───── Provided material

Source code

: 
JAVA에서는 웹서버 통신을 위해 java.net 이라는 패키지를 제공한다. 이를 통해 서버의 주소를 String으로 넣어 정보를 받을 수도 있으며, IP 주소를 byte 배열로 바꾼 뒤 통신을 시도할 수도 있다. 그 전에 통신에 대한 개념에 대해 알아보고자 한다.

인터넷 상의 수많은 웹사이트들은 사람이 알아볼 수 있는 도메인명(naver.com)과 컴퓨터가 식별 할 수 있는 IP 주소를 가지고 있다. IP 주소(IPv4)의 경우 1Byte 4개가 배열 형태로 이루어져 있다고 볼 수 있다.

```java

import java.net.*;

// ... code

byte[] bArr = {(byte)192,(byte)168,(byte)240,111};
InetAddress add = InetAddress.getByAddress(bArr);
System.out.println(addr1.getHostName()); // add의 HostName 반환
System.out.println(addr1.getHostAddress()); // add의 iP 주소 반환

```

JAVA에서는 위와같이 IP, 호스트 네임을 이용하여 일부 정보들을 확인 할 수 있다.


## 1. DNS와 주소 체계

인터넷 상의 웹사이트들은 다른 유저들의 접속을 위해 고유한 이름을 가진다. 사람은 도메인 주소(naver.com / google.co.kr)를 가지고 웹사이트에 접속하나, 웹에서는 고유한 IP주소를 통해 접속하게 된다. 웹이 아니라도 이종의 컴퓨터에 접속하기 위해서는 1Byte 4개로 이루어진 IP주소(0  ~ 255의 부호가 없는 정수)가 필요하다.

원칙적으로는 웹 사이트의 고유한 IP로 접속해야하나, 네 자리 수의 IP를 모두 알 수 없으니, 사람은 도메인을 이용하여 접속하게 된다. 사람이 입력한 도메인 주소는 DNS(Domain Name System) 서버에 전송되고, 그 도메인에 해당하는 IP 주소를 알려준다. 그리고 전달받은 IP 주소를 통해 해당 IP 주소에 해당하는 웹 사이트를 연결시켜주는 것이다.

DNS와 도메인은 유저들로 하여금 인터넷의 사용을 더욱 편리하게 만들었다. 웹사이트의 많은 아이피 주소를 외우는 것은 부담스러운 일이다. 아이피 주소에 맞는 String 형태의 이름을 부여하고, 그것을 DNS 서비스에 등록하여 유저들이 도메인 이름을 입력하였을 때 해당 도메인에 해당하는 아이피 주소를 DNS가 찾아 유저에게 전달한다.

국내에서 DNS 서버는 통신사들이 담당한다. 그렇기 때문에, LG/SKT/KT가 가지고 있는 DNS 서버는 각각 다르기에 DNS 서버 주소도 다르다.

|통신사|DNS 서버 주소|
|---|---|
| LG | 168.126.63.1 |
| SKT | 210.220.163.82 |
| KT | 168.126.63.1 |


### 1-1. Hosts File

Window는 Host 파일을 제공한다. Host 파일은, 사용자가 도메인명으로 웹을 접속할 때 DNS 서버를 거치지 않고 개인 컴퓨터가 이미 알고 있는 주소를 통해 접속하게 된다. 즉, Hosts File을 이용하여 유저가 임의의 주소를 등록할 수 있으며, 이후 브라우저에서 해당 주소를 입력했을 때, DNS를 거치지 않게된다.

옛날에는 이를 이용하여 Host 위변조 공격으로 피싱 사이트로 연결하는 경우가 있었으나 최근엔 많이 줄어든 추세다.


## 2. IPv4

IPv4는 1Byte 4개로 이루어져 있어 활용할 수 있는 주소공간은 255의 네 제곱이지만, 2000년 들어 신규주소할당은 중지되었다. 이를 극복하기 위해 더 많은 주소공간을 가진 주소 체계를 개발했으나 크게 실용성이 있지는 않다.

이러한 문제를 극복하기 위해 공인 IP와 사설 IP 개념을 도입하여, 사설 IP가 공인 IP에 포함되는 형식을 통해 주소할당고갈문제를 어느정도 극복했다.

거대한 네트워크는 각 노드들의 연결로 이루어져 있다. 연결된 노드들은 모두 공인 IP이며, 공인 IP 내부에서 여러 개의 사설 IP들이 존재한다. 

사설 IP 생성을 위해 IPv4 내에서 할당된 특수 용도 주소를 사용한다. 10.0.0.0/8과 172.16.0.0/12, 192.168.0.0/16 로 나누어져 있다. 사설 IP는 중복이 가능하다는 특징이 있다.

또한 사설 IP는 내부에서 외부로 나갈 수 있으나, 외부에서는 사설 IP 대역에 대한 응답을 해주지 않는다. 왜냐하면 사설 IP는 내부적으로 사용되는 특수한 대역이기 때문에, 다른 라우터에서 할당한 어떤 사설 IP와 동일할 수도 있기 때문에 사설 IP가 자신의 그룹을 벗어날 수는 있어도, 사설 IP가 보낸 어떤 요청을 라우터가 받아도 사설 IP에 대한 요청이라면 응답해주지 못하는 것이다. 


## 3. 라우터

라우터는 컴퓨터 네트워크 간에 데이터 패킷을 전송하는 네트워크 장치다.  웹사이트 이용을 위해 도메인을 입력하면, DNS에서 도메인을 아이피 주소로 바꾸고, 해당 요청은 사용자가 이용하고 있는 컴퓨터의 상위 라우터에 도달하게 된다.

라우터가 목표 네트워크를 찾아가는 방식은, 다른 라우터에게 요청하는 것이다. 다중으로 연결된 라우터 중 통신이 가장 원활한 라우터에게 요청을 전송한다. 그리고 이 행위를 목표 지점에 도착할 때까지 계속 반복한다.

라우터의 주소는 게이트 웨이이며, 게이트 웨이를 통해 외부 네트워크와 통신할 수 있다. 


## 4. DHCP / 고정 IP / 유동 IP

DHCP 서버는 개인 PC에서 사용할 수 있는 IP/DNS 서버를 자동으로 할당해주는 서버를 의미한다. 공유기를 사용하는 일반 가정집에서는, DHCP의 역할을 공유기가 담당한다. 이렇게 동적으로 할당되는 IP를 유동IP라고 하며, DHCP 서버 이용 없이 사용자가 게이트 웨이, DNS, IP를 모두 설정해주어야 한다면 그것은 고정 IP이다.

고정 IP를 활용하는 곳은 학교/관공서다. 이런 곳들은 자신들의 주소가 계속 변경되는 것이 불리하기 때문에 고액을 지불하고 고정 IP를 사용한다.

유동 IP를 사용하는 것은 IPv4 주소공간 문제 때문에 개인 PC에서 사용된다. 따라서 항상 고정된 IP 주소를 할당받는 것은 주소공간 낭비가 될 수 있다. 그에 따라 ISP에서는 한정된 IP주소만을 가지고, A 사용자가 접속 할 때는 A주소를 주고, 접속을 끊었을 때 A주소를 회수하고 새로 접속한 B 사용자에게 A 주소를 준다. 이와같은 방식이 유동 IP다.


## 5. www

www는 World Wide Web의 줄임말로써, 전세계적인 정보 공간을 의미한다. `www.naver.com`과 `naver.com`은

──────────

Respond with a single number, namely how many lines of the entries contain the word "극복하기".

Output of the exercise:
2